United Free One Ways are now more powerful than ever. A few weeks ago, United tried to cripple free one ways, but has unintentionally made the new rule that you can add a free one way almost anywhere in the world onto your international awards.
First, a short history lesson.
On October 6, 2016, United drastically changed its stopover rules. Before you could basically book any three one way awards as a “roundtrip award,” using your stopover to tack on a free one way or to make a Three One Ways award. The new rules were designed to stop free one ways by adding some restrictions about the region where stopovers can take place.
We were given a few months notice that those awards would be killed on October 6, but we were shocked to learn on October 6 that previously legal layovers would increase the price of United awards if United’s computers didn’t offer the choice online. That is a blow because there are some great, previously legal, itineraries that united.com can’t find but that a good segment-by-segment searcher can find.
All that’s the bad news. The good news is that United’s new stopover rules are more generous than we anticipated. Travel Is Free did some digging to see what’s possible on united.com under the new rules, and there are some exciting possibilities, dare I say much more exciting than under the old rules.
Here are the new rules for United awards:
- You can book as many itineraries as you’d like on a single United award.
- If you book an international award that starts and ends in the same region, you can get one free one way award as part of your “roundtrip award.”
- The free one way award will be the first one way award wholly within one region that isn’t your origin region.
- The free one way award can be up to the same cabin as the immediately preceding paid segment.
- The free one way award can not be after the main award.
Let’s work through these rules step-by-step with examples, and I’ll explain the way to use the new rules to your advantage.
You Can Book as Many Itineraries as You’d Like On a Single United Award
Previously you could basically stick three itineraries onto a single award.
- Origin to stopover.
- Stopover to destination.
- Destination to origin (or open jaw.)
Now you can stick as many itineraries as you’d like onto a single award. United.com just adds up the one way award price for each one way itinerary and charges you the total price.
As an example, you can now book the following award online with ease.
You can stay in each place as long as you’d like and mix cabins to your heart’s content. You get charged the one way award price for each part of the award. So Chicago to Bucharest is 30,000 miles in economy, Sao Paulo to Lima is 40,000 miles in Business Class, and so on.
The only exception is that Lima to Bogota in Business Class is free. More on why that is the free one way award in a second.
The total is the sum of each one way award price, or 195,000 miles in this case.
If you book an international award that starts and ends in the same region, you can get one free one way award as part of your “roundtrip award.”
This rule is self-explanatory. The only reason that “roundtrip award” is in quotation marks is because you don’t need a roundtrip at all. You just need to start and end in the same region on United’s chart.

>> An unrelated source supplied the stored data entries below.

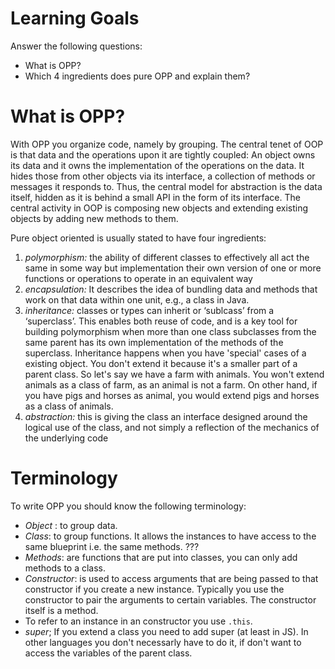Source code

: # Learning Goals
Answer the following questions:
- What is OPP?
- Which 4 ingredients does pure OPP and explain them? 

# What is OPP?
With OPP you organize code, namely by grouping. The central tenet of OOP is that data and the operations upon it are tightly coupled: An object owns its data and it owns the implementation of the operations on the data. It hides those from other objects via its interface, a collection of methods or messages it responds to. Thus, the central model for abstraction is the data itself, hidden as it is behind a small API in the form of its interface. The central activity in OOP is composing new objects and extending existing objects by adding new methods to them.

Pure object oriented is usually stated to have four ingredients:
1. *polymorphism:* the ability of different classes to effectively all act the same in some way but implementation their own version of one or more functions or operations to operate in an equivalent way
2. *encapsulation:*  It describes the idea of bundling data and methods that work on that data within one unit, e.g., a class in Java.
3. *inheritance:* classes or types can inherit or ‘sublcass’ from a ‘superclass’.  This enables both reuse of code, and is a key tool for building polymorphism when more than one class subclasses from the same parent has its own implementation of the methods of the superclass. Inheritance happens when you have 'special' cases of a existing object. You don't extend it because it's a smaller part of a parent class. So let's say we have a farm with animals. You won't extend animals as a class of farm, as an animal is not a farm. On other hand, if you have pigs and horses as animal, you would extend  pigs and horses as a class of animals.
4. *abstraction:* this is giving the class an interface designed around the logical use of the class, and not simply a reflection of the mechanics of the underlying code

# Terminology
To write OPP you should know the following terminology:
- *Object* : to group data.
- *Class*: to group functions. It allows the instances to have access to the same blueprint i.e. the same methods. ???
- *Methods*: are functions that are put into classes, you can only add methods to a class.
- *Constructor*: is used to access arguments that are being passed to that constructor if you create a new instance. Typically you use the constructor to pair the arguments to certain variables. The constructor itself is a method.
- To refer to an instance in an constructor you use `.this`.
- *super*; If you extend a class you need to add super (at least in JS). In other languages you don't necessarly have to do it, if don't want to access the variables of the parent class.
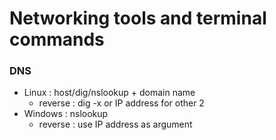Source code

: # Networking tools and terminal commands

### DNS
- Linux : host/dig/nslookup + domain name
    - reverse : dig -x or IP address for other 2
- Windows : nslookup
    - reverse : use IP address as argument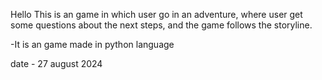 Hello 
This is an game in which user go in an adventure,
where user get some questions about the next steps,
and the game follows the storyline.

-It is an game made in python language 

date - 27 august 2024
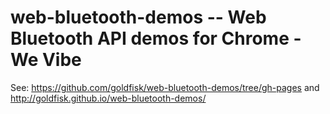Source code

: # web-bluetooth-demos -- Web Bluetooth API demos for Chrome - We Vibe

See: <https://github.com/goldfisk/web-bluetooth-demos/tree/gh-pages> and <http://goldfisk.github.io/web-bluetooth-demos/> 
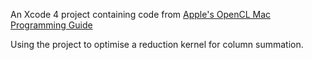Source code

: An Xcode 4 project containing code from [Apple's OpenCL Mac Programming Guide](https://developer.apple.com/library/mac/#documentation/Performance/Conceptual/OpenCL_MacProgGuide/ExampleHelloWorld/Example_HelloWorld.html#//apple_ref/doc/uid/TP40008312-CH112-SW2)

Using the project to optimise a reduction kernel for column summation.
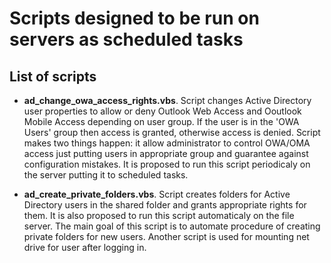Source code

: Scripts designed to be run on servers as scheduled tasks
==============

## List of scripts

* **ad_change_owa_access_rights.vbs**. Script changes Active Directory user properties to allow or deny Outlook Web Access and Ooutlook Mobile Access depending on user group. If the user is in the 'OWA Users' group then access is granted, otherwise access is denied. Script makes two things happen: it allow administrator to control OWA/OMA access just putting users in appropriate group and guarantee against configuration mistakes. It is proposed to run this script periodicaly on the server putting it to scheduled tasks.

* **ad_create_private_folders.vbs**. Script creates folders for Active Directory users in the shared folder and grants appropriate rights for them. It is also proposed to run this script automaticaly on the file server. The main goal of this script is to automate procedure of creating private folders for new users. Another script is used for mounting net drive for user after logging in. 
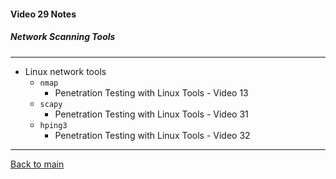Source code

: #### Video 29 Notes

##### Network Scanning Tools

---

- Linux network tools
  - `nmap`
    - Penetration Testing with Linux Tools - Video 13
  - `scapy`
    - Penetration Testing with Linux Tools - Video 31
  - `hping3`
    - Penetration Testing with Linux Tools - Video 32

---

[Back to main](https://github.com/rot0xd/CBTNuggets/blob/master/CEHv9/README.md)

To give an example of a decidedly non-roundtrip award that gets a free segment, consider:
- Newark to Nairobi on January 1
- Nairobi to Johannesburg on January 8
- Newark to Raleigh/Durham on May 1
Not only is this not a roundtrip, but the open jaw is much longer than one of the segments and the award flies out of Newark twice without ever flying into it. And yet this award gets a free one way award, the Nairobi to Johannesburg part.
It costs 50,000 miles:
- Newark to Nairobi: 40,000
- Nairobi to Johannesburg: 0
- Newark to Raleigh/Durham: 10,000
This is an example of an award that would not have been allowed under the old rules for several reasons, but is allowed under the new rules.
The free one way award will be the first one way award wholly within one region that isn’t your origin region.
The free one way award doesn’t have to be logically related to the rest of your trip at all. For instance, the following award includes a free one way:
- Newark to London | November 1 | 30,000 miles
- Bogota to Lima | November 9 | 0 miles
- Bucharest to Newark | November 16 | 30,000 miles
I can’t imagine a scenario in which you’d want to fly that, but it is legal. And it kind of makes sense that it’s legal because United clearly wants you to use its free one ways, which it calls the Excursionist Perk, to take a stopover in the middle of your award.
Switching the order matters. You can’t put the free one way first or last.
The following award prices at 70,000 miles.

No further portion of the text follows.